======== Available data ========

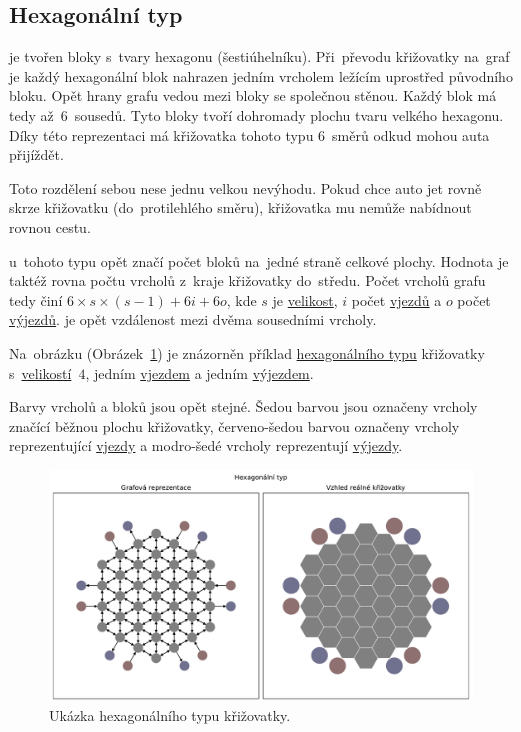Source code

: \subsection{Hexagonální typ}\label{subsec:hexagonalni_typ}

 je tvořen bloky s~tvary hexagonu (šestiúhelníku).
Při~převodu křižovatky na~graf je každý hexagonální blok nahrazen jedním vrcholem ležícím uprostřed původního bloku.
Opět hrany grafu vedou mezi bloky se společnou stěnou.
Každý blok má tedy až~$6$~sousedů.
Tyto bloky tvoří dohromady plochu tvaru velkého hexagonu.
Díky této reprezentaci má křižovatka tohoto typu $6$~směrů odkud mohou auta přijíždět.

Toto rozdělení sebou nese jednu velkou nevýhodu.
Pokud chce auto jet rovně skrze křižovatku (do~protilehlého směru), křižovatka mu nemůže nabídnout rovnou cestu.

 u~tohoto typu opět značí počet bloků na~jedné straně celkové plochy.
Hodnota je taktéž rovna počtu vrcholů z~kraje křižovatky do~středu.
Počet vrcholů grafu tedy činí $6 \times s \times (s-1) + 6i + 6o$,
kde $s$ je \hyperref[par:velikost_krizovatky]{velikost},
$i$ počet \hyperref[par:vjezdy]{vjezdů} a $o$ počet \hyperref[par:vyjezdy]{výjezdů}.
 je opět vzdálenost mezi dvěma sousedními vrcholy.

Na~obrázku (Obrázek~\ref{fig:hexagonal_type_graph}) je znázorněn příklad
\hyperref[subsec:hexagonalni_typ]{hexagonálního typu} křižovatky s~\hyperref[par:velikost_krizovatky]{velikostí}~$4$,
jedním \hyperref[par:vjezdy]{vjezdem} a jedním \hyperref[par:vyjezdy]{výjezdem}.

Barvy vrcholů a bloků jsou opět stejné.
Šedou barvou jsou označeny vrcholy značící běžnou plochu křižovatky,
červeno-šedou barvou označeny vrcholy reprezentující \hyperref[par:vjezdy]{vjezdy} a
modro-šedé vrcholy reprezentují \hyperref[par:vyjezdy]{výjezdy}.

\begin{figure}[h]
	\centering
	\includegraphics[width=\textwidth]{../img/Hexagonal_grid}
	\caption{Ukázka hexagonálního typu křižovatky.}
	\label{fig:hexagonal_type_graph}
\end{figure}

========

- [What to produce]
For each line above that contains the word "tohoto", copy that line.

- [Task solution]
Díky této reprezentaci má křižovatka tohoto typu $6$~směrů odkud mohou auta přijíždět.
 u~tohoto typu opět značí počet bloků na~jedné straně celkové plochy.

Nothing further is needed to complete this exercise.